### Items from a data source
== Segment start ==
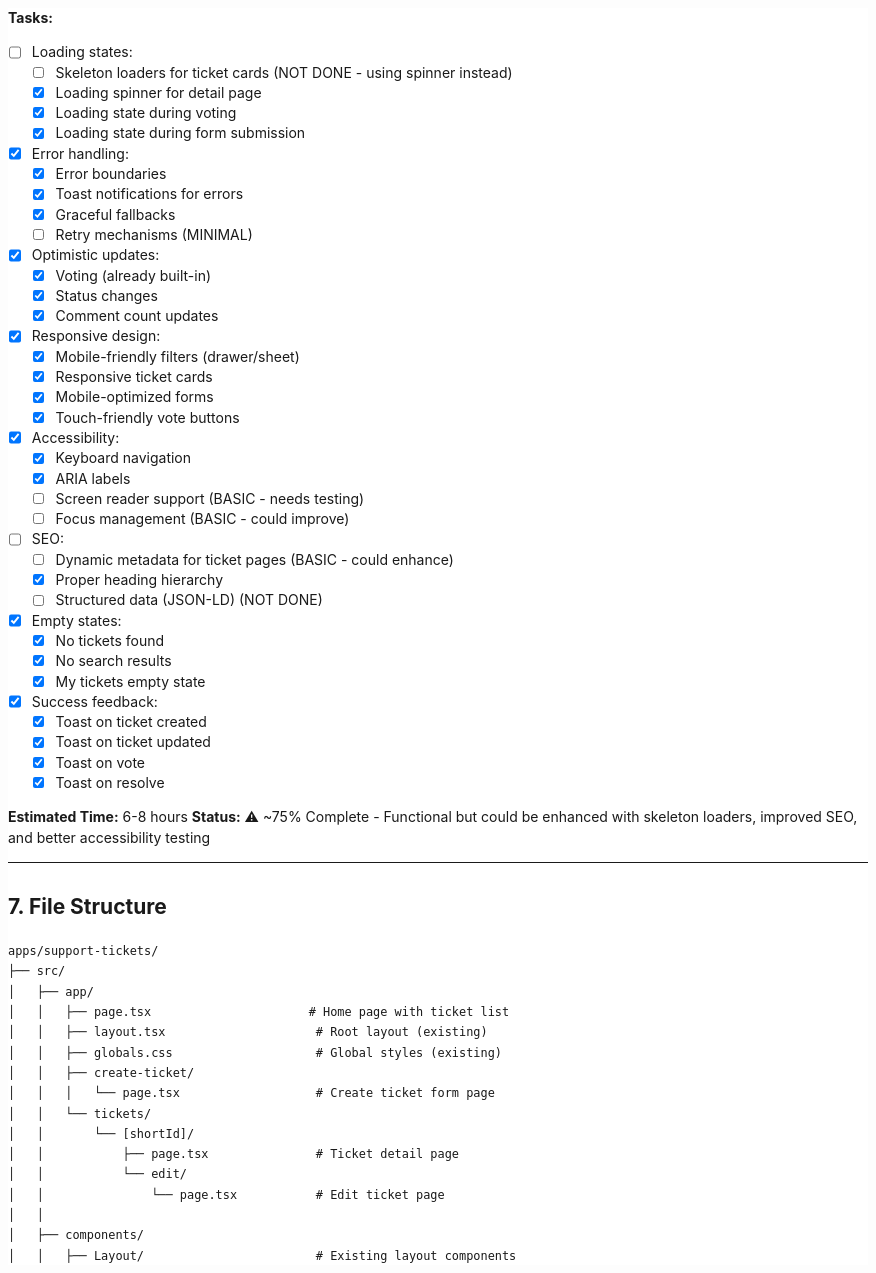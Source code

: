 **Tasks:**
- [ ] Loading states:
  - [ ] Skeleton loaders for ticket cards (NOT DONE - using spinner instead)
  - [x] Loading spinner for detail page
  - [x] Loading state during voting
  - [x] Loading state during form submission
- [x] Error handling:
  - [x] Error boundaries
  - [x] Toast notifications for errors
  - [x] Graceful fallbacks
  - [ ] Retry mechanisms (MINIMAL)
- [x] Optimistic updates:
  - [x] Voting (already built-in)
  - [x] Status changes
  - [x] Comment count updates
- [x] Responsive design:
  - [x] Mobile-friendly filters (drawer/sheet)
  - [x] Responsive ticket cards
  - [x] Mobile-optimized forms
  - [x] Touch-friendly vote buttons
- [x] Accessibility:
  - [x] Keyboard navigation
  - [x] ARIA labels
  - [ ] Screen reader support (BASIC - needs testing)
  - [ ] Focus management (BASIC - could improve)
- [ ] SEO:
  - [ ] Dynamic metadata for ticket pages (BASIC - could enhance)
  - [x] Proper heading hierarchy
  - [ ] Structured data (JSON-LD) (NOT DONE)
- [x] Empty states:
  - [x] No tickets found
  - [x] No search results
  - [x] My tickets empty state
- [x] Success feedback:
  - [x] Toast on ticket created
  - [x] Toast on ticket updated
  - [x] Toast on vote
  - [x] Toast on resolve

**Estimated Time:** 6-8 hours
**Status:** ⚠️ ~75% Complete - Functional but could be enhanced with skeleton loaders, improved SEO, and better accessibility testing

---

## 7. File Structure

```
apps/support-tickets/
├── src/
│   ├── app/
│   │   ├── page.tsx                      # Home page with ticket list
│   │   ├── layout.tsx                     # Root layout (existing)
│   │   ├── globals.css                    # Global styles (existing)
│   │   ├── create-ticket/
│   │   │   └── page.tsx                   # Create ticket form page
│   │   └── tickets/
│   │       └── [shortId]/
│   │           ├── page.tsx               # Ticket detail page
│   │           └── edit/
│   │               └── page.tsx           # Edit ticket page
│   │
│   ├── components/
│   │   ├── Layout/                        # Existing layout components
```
== Segment end ==
== Segment start ==
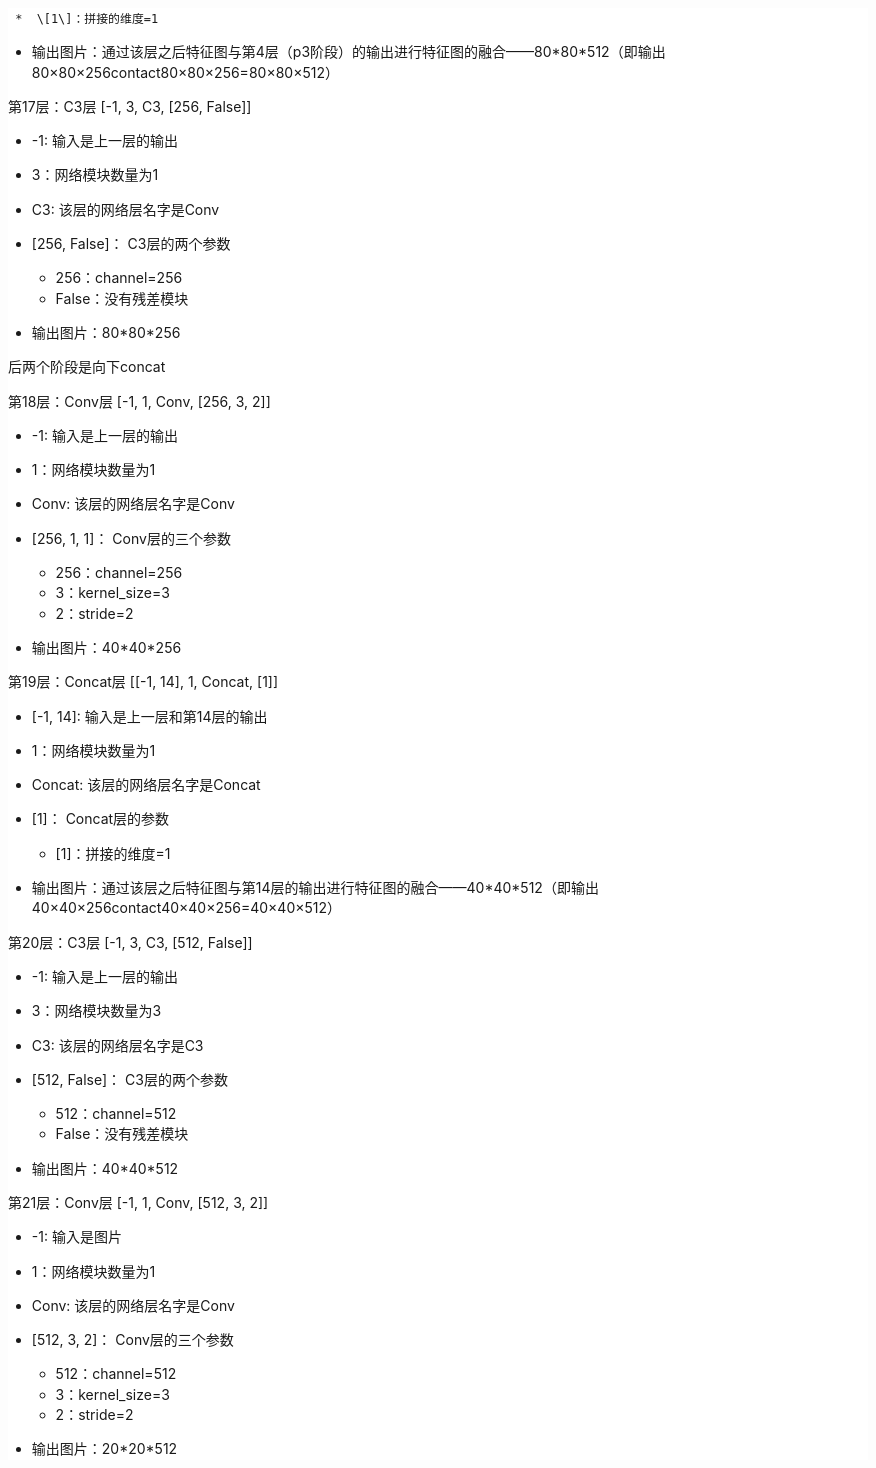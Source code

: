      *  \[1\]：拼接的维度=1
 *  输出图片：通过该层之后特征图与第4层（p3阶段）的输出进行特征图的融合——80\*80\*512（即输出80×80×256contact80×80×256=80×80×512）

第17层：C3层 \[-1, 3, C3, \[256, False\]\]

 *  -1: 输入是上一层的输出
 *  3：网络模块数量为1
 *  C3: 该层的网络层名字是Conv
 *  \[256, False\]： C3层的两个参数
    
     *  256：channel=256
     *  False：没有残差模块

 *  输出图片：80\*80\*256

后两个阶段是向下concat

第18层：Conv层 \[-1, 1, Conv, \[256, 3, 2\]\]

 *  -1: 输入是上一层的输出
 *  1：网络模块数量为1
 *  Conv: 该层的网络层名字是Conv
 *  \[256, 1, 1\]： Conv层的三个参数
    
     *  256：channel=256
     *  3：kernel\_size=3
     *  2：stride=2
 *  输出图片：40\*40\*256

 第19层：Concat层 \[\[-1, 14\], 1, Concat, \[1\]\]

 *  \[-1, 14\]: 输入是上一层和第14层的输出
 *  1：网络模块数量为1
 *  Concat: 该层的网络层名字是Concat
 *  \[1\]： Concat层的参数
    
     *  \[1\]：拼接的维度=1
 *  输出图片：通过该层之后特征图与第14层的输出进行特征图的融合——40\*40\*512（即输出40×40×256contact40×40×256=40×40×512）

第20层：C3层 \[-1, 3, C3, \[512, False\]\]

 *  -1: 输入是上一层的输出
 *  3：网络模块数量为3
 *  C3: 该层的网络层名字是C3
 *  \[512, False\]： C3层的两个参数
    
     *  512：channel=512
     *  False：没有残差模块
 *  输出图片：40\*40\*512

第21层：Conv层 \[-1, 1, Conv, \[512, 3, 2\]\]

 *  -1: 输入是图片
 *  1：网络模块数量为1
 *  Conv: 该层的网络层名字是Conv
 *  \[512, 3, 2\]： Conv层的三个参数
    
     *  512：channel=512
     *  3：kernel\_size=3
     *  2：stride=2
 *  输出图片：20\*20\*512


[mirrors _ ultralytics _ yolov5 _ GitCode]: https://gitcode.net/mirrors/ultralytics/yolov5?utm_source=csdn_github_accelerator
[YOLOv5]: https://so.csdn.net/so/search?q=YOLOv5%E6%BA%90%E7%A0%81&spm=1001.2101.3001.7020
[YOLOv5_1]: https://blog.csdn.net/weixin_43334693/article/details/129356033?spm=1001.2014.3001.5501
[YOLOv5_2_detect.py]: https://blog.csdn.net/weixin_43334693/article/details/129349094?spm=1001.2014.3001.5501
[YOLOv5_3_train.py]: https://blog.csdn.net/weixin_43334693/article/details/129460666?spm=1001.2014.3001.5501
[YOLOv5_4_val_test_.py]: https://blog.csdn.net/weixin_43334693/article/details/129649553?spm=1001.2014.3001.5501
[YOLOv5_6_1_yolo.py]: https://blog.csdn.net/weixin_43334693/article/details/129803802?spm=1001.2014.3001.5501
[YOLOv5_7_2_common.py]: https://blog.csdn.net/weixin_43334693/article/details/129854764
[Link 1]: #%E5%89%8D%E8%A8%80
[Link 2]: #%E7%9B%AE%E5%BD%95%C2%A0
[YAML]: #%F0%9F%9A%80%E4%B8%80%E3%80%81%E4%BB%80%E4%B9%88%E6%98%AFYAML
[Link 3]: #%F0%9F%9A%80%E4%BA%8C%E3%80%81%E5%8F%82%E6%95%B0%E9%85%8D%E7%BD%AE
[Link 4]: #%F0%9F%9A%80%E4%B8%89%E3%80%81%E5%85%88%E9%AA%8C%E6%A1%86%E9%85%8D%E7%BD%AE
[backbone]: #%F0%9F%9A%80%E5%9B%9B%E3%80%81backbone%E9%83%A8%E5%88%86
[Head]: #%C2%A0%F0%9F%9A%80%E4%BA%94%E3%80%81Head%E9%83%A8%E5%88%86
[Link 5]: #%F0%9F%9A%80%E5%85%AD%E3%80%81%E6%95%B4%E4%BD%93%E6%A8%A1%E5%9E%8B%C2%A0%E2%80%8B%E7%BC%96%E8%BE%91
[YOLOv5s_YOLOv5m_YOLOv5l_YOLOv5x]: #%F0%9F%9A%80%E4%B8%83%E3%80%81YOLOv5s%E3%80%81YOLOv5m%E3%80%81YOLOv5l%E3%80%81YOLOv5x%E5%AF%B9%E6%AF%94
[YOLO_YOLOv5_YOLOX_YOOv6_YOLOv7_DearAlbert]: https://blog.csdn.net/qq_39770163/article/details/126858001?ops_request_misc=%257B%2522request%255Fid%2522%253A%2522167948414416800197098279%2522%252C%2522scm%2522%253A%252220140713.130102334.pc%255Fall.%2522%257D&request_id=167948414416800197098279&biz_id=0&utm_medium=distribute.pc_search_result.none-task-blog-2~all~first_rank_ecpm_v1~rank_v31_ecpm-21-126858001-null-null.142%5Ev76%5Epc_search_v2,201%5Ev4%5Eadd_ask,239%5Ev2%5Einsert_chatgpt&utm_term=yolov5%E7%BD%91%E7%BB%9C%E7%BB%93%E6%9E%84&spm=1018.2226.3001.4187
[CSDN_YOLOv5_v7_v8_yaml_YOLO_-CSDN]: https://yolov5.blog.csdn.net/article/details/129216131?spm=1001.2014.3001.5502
== Segment end ==
### What the exercise asks
Only a number is wanted here: how many lines of the records above contain "layout".

### Answer space
2